For this project, Regork has tasked us with analyzing customer retention for sustainable growth. As data scientists, our analysis needed to study the customer behavior and identify patterns related to churn. To begin, we structured our project to focus on key retention factors like payment methods, monthly charges, contract types, and additional services. Additionally, we employed machine learning models of logistic regression, decision trees, and random forest to predict future turn, identify important factors, and develop actionable recommendations.
Tenure Analysis: For our first analysis, we began examining the length of time customers remained with Regork and compared it to those who stayed versus left. This revealed that shorter tenure customers were more likely to churn and helped us focus on offering incentives for new customers to establish long term loyalty.

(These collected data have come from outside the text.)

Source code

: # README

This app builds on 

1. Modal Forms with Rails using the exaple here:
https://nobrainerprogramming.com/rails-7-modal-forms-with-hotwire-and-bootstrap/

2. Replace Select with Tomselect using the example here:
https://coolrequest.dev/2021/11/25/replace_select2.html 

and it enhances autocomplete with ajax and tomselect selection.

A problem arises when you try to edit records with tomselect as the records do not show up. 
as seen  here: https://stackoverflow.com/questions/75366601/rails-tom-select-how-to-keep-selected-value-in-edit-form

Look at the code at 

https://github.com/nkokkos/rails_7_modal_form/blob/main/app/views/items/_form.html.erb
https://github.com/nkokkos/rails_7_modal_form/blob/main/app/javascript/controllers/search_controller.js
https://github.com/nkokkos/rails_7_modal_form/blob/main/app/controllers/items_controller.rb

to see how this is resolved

Payment and Contract Type: We then examined payment methods and contract types to understand how the options were correlated to churn. We identified that customers with certain payment behaviors and contract types displayed clear churn patterns. This will help Regork tailor its efforts to longer contracts and other payment types.
Billing Methods: We also wanted to examine how Regork billed its customers to identify areas of improvement on their end. This analysis focused on paperless vs mailed bills and churn rates. Customers using paperless billing were significantly more likely to leave and suggests that Regork
Gender Analysis: Finally, we examined the gender demographic to see if there was a correlation with churn. While our analysis and graph did not reveal any meaningful information, it helped us focus on more relevant factors and identify which factors had the largest impact.
General Analysis Finally, we wanted to expand and see if gender played a role in churn likelihood. Subsequently, we realized gender had little to no significance and allowed us to prioritize more impactful factors within customer retention.
# Required Packages ---------------------------------------------------------------
library(tidyverse)
library(tidymodels)
library(dplyr)
library(ggplot2)
library(lattice)
library(caret)
library(randomForest)
library(ranger)
library(vip)
library(rpart)
library(rpart.plot)
library(pROC)
library(e1071)
# Data Preparation ----------------------------------------------------------------
data <- read.csv("customer_retention.csv")
colSums(is.na(data))
data$TotalCharges <- ifelse(is.na(data$TotalCharges),
mean(data$TotalCharges, na.rm = TRUE),
data$TotalCharges)
data <- data %>%
mutate(OnlineBackup = ifelse(OnlineBackup == "No internet service", "No", OnlineBackup),
TechSupport = ifelse(TechSupport == "No internet service", "No", TechSupport))
# Bar Chart for Status Distribution
status_plot <- ggplot(data, aes(x = Status)) +
geom_bar(fill = c("green", "red"), alpha = 0.7) +
theme_minimal() +
labs(title = "Customer Churn Distribution", x = "Customer Status", y = "Count") +
geom_text(stat = "count", aes(label = ..count..), vjust = -0.5)
print(status_plot)
# Tenure distribution by churn status (Histogram)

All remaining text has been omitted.